[Bukan Review] Sang Guru & Secangkir Kopi
Kamis, Desember 22, 2011
Sebetulnya saya ingin mereview buku ini, namun buku yang dikirimkan oleh pihak Media Indonesia tidak sampai ke meja saya dikarenakan salah alamat. Dan ketika diskusi buku ini hendak berlangsung, saya mencoba mencari di toko buku, namun tidak tersedia. Akhirnya saya meminjam buku Uda Aldo yang ikut juga berdiskusi bersama dengan Mbak Truly.
Secara umum, penulis buku ini adalah catatan Andi, mantan mahasiswa Ong yang kemudia menjadi sahabat ngopi Ong di rumahnya. Kisah Andi yang mengunjungi Ong, dan berbicara berdua mengingatkan pada Kisah Mitch Albom yang selalu mengunjungi Morries setiap selasa. Pelajaran hidup banyak dipetik ketika berbicara berdua, apalagi dengan orang yang sudah banyak makan asam pahitnya bumbu dunia.
Berikut saya sajikan artikel yang dimuat di Media Indonesia September 2011. Saya setuju apa yang dikatakan Ong, bahwa salah satu kunci mengajar sejarah adalah bercerita. Betapa banyak hal yang kita ingat karena diceritakan alih-alih membaca apalagi menghafal. Bagi Anda yang menyukai sejarah yang bercerita, buku ini bisa Anda coba baca.
Judul: Sang Guru & Secangkir Kopi: Sejarawan Onghokham dan Dunia Baru Bernama Indonesia
Penulis: Andi Achdian
Edisi Pertama,
Tebal: 139 halaman
Penerbit: Kekal Press
Tahun: April 2011
ISBN: 9789791790529
--------------
Sebulan sekali, kami menyelenggarakan Obrolan Pembaca Media lndonesia (OPMI). Sabtu, 17 September 2011, membahas buku Sang Guru dan Secangkir Kopi karya Andy Ach-dian yang bertutur tentang pemikiran sejarawan Onghokham. Berikut ini petikan diskusi OPMI. (Dinny Mutiah)
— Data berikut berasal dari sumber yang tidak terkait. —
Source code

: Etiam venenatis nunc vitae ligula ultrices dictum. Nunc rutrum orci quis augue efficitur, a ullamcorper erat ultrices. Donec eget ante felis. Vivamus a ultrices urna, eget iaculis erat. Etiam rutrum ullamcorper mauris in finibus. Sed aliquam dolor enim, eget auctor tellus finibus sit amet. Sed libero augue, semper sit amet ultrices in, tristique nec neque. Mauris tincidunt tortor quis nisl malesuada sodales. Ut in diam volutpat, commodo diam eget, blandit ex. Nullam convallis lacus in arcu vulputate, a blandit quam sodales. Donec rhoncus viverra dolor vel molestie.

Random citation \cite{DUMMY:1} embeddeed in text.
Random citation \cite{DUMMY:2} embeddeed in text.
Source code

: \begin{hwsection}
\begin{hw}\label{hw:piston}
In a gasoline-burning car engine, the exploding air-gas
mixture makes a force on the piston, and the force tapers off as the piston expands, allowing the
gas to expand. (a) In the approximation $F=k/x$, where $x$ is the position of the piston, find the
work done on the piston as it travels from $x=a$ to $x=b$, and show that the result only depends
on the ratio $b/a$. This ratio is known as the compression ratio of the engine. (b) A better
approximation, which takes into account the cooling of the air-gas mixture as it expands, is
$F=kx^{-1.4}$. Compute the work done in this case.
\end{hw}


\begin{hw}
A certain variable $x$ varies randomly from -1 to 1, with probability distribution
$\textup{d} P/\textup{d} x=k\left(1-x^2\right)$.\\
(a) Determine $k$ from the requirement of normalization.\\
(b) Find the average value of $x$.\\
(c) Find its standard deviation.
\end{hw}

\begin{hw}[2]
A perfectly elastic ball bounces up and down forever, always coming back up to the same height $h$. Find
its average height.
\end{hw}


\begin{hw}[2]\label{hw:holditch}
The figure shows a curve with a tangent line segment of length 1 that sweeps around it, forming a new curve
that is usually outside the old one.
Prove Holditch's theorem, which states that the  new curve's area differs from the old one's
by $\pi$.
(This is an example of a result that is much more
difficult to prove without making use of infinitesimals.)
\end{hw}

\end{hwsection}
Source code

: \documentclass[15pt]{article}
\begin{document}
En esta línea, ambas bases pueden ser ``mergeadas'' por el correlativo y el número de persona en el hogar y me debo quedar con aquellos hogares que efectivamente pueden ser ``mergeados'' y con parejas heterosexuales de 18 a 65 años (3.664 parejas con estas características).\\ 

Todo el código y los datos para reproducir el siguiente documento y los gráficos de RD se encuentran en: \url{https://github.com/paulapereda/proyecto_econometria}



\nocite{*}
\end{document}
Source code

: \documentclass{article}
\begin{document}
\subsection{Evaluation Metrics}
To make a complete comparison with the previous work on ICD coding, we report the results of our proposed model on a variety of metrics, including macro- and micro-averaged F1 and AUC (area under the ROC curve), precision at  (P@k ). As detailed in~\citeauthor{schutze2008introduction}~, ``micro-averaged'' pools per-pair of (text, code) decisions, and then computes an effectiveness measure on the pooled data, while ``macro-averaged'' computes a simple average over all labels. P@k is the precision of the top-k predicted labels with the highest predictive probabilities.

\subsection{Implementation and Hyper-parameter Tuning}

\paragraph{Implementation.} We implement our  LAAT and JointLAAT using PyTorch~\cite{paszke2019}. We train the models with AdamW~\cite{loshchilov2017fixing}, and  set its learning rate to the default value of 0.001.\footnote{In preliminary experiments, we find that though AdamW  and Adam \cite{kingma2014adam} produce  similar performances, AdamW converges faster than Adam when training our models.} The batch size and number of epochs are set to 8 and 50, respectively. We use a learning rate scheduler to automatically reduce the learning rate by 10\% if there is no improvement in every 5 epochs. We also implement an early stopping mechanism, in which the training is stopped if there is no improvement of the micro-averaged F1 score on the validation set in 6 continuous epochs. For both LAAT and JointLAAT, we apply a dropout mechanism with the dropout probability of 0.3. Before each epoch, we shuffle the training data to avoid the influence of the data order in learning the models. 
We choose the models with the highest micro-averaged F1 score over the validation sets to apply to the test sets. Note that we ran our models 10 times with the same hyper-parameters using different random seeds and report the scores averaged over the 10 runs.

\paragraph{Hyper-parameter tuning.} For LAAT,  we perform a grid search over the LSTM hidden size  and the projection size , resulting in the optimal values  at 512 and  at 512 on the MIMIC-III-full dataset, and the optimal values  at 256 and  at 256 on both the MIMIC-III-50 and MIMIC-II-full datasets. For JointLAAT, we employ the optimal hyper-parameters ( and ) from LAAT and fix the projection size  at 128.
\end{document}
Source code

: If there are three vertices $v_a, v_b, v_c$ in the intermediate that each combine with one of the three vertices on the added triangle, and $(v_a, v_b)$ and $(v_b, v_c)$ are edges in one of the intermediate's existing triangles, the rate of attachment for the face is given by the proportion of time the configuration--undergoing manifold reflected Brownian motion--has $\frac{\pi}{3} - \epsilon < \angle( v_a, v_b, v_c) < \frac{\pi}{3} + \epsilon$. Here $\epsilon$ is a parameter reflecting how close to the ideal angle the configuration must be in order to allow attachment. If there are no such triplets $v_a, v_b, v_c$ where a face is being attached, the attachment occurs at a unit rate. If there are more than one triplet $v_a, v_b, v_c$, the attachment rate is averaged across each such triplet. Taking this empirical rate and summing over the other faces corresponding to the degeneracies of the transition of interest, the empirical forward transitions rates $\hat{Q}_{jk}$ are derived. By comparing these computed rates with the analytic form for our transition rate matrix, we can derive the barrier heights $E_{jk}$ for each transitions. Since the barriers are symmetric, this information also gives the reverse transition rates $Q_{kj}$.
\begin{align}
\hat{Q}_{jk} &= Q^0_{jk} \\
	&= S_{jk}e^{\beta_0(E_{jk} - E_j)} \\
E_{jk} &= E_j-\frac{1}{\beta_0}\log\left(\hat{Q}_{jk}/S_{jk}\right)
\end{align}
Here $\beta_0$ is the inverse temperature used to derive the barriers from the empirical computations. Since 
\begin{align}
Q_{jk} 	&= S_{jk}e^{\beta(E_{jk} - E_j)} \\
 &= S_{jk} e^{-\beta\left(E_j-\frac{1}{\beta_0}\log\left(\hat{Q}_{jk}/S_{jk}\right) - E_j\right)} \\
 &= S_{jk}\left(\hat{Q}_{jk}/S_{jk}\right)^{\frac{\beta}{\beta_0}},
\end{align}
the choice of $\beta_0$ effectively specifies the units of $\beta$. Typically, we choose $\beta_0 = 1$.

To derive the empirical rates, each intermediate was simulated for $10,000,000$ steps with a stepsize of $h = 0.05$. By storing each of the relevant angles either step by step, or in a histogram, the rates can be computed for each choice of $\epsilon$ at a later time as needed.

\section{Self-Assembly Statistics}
NAMA Onghokham tentu sudah tidak asing lagi bagi kalangan sejarawan di Tanah Air. Berdasarkan sebagian besar aktivitasnya, dia adalah seorang sejarawan yang pernah mengabdi di Universitas Indonesia selama beberapa waktu. Dia dikenai killer oleh sebagian mahasiswa yang ogah-ogahan menekuni sejarah. Meski begitu, ia punya prinsip kuat terhadap nilai-nilai kebebasan dan kemerdekaan (masyarakat).
Tokoh yang boleh dibilang hidup di empat zaman sejarah bangsa Indonesia tersebut, yakni era kolonial, Orde Lama, era Orde Baru, sekaligus pernah mencicip era reformasi, melalui penanya begitu tajam mengkritisi kejanggalan dan ketidaklogisan perjalanan dan penggunaan kekuasaan elite-elite politik di negeri ini.
"Rasanya sudah tidak ada lagi bahan yang saya tulis," ujar Ong setelah beberapa bulan era Reformasi bergulir menumbangkan Orde Baru. Memang, banyak orang yang merasakan tulisan sejarawan yang meninggal di Jakarta pada 30 Agustus 2007 itu kurang tajam lagi di era reformasi. Mungkin keadaannya akan lain bila Ong masih hidup saat ini dan melihat kondisi bangsanya yang carut-marut dipenuhi oleh intrik kekuasaan dan korupsi.
Dari sinilah Andi Achdjan menuturkan pemikiran-pemikiran Onghokham lewat sudut pandang orang pertama, dalam bukunya yang diberi judul Sang Guru dari Secangkir Kopi, terbitan Kekal Press, April 2011. Penceritaan buku yang mungkin bisa disebut semibiografi ini didasarkan apa yang penulis tangkap semasa Ong masih hidup. Relasi penulis dan tokoh yang ia sebut guru itu dimulai tak sengaja. Mungkin juga sebuah kebetulan Andi yang memang mahasiswa meski secara formal tidak pernah mendapatkan pendidikan formal dari Ong-tinggal bertetangga dengan tokoh yang kemudian dikaguminya itu.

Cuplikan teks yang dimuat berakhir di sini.